* **Aim of the task**
Look through the data below and extract, unchanged, the lines from the one that contains "### 🎥 動画再生機能" to the one that contains "### 💾 保存・読み込み機能", both included.

*** Opening of Records supplied ***

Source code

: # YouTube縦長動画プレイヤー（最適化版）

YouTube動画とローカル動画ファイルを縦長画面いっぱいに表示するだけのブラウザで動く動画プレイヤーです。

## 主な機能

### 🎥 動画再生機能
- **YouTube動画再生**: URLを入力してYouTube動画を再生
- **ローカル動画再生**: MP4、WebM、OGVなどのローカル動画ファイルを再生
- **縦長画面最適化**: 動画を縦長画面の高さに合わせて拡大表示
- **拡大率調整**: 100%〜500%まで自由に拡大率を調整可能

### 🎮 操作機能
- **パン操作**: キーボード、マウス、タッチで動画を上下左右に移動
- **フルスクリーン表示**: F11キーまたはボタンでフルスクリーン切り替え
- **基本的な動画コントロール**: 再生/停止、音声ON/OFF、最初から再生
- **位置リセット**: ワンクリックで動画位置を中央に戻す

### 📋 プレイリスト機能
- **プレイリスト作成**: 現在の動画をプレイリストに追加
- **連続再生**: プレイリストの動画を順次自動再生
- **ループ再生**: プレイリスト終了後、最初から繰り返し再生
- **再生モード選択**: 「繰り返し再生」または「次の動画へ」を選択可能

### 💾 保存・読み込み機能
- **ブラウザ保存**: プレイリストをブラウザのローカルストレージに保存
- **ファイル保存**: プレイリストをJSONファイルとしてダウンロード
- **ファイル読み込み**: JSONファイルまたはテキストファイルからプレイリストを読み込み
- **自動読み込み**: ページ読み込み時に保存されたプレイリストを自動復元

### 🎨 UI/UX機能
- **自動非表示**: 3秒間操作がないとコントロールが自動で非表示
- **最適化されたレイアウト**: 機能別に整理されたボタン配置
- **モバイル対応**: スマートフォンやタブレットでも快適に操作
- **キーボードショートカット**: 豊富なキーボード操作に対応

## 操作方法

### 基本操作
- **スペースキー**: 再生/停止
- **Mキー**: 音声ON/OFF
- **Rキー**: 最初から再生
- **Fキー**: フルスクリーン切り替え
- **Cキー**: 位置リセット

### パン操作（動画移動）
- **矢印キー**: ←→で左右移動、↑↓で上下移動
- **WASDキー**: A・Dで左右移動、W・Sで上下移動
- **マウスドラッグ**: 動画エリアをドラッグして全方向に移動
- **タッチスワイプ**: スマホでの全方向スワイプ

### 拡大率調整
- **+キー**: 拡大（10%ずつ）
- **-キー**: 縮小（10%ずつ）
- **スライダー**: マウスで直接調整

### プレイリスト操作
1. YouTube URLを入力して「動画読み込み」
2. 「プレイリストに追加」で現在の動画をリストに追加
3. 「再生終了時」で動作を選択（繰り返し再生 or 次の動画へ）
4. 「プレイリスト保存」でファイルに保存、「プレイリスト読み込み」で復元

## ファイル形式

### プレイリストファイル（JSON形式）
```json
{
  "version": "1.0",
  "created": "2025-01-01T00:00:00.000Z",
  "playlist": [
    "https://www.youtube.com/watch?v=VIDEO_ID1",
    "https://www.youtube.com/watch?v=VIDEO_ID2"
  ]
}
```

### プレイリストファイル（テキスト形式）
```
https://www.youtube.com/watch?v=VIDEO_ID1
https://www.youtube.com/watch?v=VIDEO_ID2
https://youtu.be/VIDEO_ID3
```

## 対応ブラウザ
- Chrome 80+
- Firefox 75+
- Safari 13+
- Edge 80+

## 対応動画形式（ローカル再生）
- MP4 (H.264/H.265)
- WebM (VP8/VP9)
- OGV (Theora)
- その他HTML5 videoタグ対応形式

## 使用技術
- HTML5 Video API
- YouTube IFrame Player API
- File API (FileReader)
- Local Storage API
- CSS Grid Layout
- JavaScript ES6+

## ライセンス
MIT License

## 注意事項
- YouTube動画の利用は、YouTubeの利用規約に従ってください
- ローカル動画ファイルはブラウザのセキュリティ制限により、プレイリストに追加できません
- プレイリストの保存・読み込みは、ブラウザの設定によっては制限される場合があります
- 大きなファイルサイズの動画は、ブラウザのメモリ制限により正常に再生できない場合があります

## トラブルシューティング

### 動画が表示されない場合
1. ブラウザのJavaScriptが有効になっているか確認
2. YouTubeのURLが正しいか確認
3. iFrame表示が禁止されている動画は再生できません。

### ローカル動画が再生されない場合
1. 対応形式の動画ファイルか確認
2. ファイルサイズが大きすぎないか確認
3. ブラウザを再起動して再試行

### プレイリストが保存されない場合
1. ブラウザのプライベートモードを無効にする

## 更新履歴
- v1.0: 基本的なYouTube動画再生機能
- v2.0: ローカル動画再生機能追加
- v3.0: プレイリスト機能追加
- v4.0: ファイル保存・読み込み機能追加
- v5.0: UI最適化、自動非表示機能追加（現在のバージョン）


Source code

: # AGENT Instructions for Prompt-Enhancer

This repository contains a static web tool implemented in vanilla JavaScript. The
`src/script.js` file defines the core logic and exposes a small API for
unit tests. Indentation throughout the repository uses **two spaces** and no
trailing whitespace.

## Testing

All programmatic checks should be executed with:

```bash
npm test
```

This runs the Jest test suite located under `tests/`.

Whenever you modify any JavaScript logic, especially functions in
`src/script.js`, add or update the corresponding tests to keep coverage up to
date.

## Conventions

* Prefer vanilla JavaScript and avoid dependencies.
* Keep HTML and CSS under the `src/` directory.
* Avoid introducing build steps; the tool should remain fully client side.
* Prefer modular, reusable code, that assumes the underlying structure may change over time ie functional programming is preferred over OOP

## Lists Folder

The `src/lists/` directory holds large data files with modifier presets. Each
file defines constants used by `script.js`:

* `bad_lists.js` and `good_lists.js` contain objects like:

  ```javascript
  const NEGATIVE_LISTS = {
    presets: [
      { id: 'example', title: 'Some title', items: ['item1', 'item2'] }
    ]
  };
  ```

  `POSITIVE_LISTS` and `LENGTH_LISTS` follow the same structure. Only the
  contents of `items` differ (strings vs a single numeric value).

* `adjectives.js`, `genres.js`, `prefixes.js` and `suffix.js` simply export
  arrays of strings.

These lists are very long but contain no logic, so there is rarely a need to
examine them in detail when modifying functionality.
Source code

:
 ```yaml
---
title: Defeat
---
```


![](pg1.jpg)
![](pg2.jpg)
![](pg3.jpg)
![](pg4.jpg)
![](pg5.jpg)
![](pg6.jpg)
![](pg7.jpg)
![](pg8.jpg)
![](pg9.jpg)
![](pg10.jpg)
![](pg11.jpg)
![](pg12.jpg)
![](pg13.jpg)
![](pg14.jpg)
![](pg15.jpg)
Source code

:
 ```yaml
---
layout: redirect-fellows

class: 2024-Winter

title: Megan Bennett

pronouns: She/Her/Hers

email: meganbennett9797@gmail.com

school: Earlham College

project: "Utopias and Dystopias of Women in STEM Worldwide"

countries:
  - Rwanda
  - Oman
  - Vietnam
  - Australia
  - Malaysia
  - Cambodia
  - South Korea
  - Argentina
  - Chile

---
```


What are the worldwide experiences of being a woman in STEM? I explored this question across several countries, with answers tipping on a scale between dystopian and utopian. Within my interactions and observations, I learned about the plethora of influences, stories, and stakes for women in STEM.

*** Close of Records supplied ***
*** Opening of Records supplied ***

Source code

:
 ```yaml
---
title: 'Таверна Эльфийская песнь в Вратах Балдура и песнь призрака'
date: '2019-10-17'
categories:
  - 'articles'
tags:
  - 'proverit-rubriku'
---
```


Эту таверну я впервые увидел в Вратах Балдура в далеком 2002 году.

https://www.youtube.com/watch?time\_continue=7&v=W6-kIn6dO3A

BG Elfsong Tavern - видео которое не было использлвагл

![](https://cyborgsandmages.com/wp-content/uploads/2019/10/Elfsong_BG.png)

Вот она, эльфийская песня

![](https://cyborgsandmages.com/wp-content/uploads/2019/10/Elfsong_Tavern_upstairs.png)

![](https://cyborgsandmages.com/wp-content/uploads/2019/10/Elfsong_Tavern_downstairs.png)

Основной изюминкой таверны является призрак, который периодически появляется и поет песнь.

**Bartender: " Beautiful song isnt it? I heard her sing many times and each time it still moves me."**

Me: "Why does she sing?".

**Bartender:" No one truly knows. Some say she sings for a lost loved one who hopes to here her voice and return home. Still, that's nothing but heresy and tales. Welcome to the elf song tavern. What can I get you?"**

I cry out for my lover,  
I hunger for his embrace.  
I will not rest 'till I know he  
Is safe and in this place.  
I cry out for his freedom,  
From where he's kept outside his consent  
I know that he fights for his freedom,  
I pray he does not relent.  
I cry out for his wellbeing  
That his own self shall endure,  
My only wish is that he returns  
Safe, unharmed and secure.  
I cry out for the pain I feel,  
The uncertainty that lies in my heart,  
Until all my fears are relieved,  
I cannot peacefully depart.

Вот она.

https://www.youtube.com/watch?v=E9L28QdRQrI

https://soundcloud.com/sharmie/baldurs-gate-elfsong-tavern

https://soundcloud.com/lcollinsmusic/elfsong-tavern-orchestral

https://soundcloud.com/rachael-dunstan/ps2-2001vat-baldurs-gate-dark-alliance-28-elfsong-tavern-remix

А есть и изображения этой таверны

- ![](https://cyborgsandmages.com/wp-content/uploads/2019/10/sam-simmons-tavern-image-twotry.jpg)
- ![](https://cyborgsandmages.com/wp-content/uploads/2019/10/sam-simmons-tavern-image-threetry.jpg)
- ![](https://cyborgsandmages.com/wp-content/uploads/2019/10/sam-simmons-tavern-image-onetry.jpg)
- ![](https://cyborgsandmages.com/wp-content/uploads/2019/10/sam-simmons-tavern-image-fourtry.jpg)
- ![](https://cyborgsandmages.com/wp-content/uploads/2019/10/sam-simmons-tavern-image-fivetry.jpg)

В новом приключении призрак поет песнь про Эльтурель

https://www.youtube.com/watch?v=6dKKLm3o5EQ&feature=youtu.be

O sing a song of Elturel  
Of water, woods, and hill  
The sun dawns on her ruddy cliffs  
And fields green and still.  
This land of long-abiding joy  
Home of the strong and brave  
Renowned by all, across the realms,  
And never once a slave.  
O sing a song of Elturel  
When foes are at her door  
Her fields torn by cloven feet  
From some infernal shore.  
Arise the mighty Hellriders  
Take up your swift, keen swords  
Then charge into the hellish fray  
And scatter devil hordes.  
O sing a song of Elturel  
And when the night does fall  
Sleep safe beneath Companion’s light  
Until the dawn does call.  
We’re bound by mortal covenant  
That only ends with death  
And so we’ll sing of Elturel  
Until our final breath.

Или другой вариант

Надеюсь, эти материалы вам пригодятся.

*** Close of Records supplied ***

* **Output of the task**
### 🎥 動画再生機能
- **YouTube動画再生**: URLを入力してYouTube動画を再生
- **ローカル動画再生**: MP4、WebM、OGVなどのローカル動画ファイルを再生
- **縦長画面最適化**: 動画を縦長画面の高さに合わせて拡大表示
- **拡大率調整**: 100%〜500%まで自由に拡大率を調整可能

### 🎮 操作機能
- **パン操作**: キーボード、マウス、タッチで動画を上下左右に移動
- **フルスクリーン表示**: F11キーまたはボタンでフルスクリーン切り替え
- **基本的な動画コントロール**: 再生/停止、音声ON/OFF、最初から再生
- **位置リセット**: ワンクリックで動画位置を中央に戻す

### 📋 プレイリスト機能
- **プレイリスト作成**: 現在の動画をプレイリストに追加
- **連続再生**: プレイリストの動画を順次自動再生
- **ループ再生**: プレイリスト終了後、最初から繰り返し再生
- **再生モード選択**: 「繰り返し再生」または「次の動画へ」を選択可能

### 💾 保存・読み込み機能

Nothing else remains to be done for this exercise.